14. Dopamine Nation – Anna Lembke

Cover of Dopamine Nation by Anna LembkeDopamine Nation is about how everything in modern life is designed to make us feel good immediately, and how that constant chasing of pleasure is actually making us anxious, numb, and exhausted. The author, a psychiatrist, uses patient stories and everyday examples to explain how phones, social media, sugar, porn, shopping, drugs, basically anything that gives quick relief, mess with our brains and our ability to feel okay without stimulation. The core idea is uncomfortable but clear: if we never allow ourselves to sit with boredom, discomfort, or pain, we lose our emotional balance, so we need to learn to intentionally avoid constant pleasure to reset our internal system.

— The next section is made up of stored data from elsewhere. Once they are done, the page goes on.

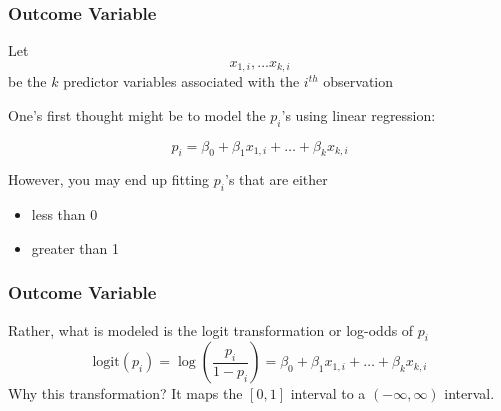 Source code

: \documentclass[slides]{beamer}
\newcommand{\blue}[1]{\textcolor{blue2}{#1}}
\begin{document}
\begin{frame}[fragile]
\frametitle{Outcome Variable}

Let
\[
x_{1,i}, \ldots x_{k,i}
\]
be the $k$ predictor variables associated with the $i^{th}$ observation

\vspace{0.5cm}
\pause
One's first thought might be to model the $p_i$'s using linear regression:

\[
p_i = \beta_0 + \beta_1 x_{1,i} + \ldots + \beta_k x_{k,i}
\]

\vspace{0.5cm}
\pause
However, you may end up fitting $p_i$'s that are either
\begin{itemize}
\item less than 0
\item greater than 1
\end{itemize}

\end{frame}




\begin{frame}[fragile]
\frametitle{Outcome Variable}
Rather, what is modeled is the \blue{logit transformation} or \blue{log-odds} of $p_i$
\[
\mbox{logit}(p_i) = \log\left(
\frac{p_i}{1-p_i}
\right) = \beta_0 + \beta_1 x_{1,i} + \ldots + \beta_k x_{k,i}
\]
\pause
Why this transformation?  It maps the $[0,1]$ interval to a $(-\infty, \infty)$ interval.  
\end{frame}
\end{document}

This one almost didn’t make the cut for leisure reading for two reasons. First, it made me feel awful about myself and about the future the entire time, which is not a great feeling right before bed. Second, I kept wanting to take notes and make lists of things to write about for work, which is also not relaxing at all. Worth reading anyway if you have kids and care about where this crazy world we’re living in seems to be heading.

And that’s a wrap!

Looking back, considering how tired and busy I was this year, I’m actually pretty satisfied with the number of books I managed to read. That said, there are definitely a few on this list I wish I could unread and trade back for the hours they took from me, but that’s part of the deal. My book resolution for the new year is to read more leisure books that also teach me something, without turning my brain fully into work mode. I’m currently reading one about how to make regret work in our favor, which will probably show up on next year’s list, so stay tuned.

For 2026, I plan to spend more time working on my own books, especially my children’s books and the mix of memoir and guide I’m writing for other parents of kids with autism. Let’s see where all this leads. 

Happy 2026, everybody, and best of luck in the new year!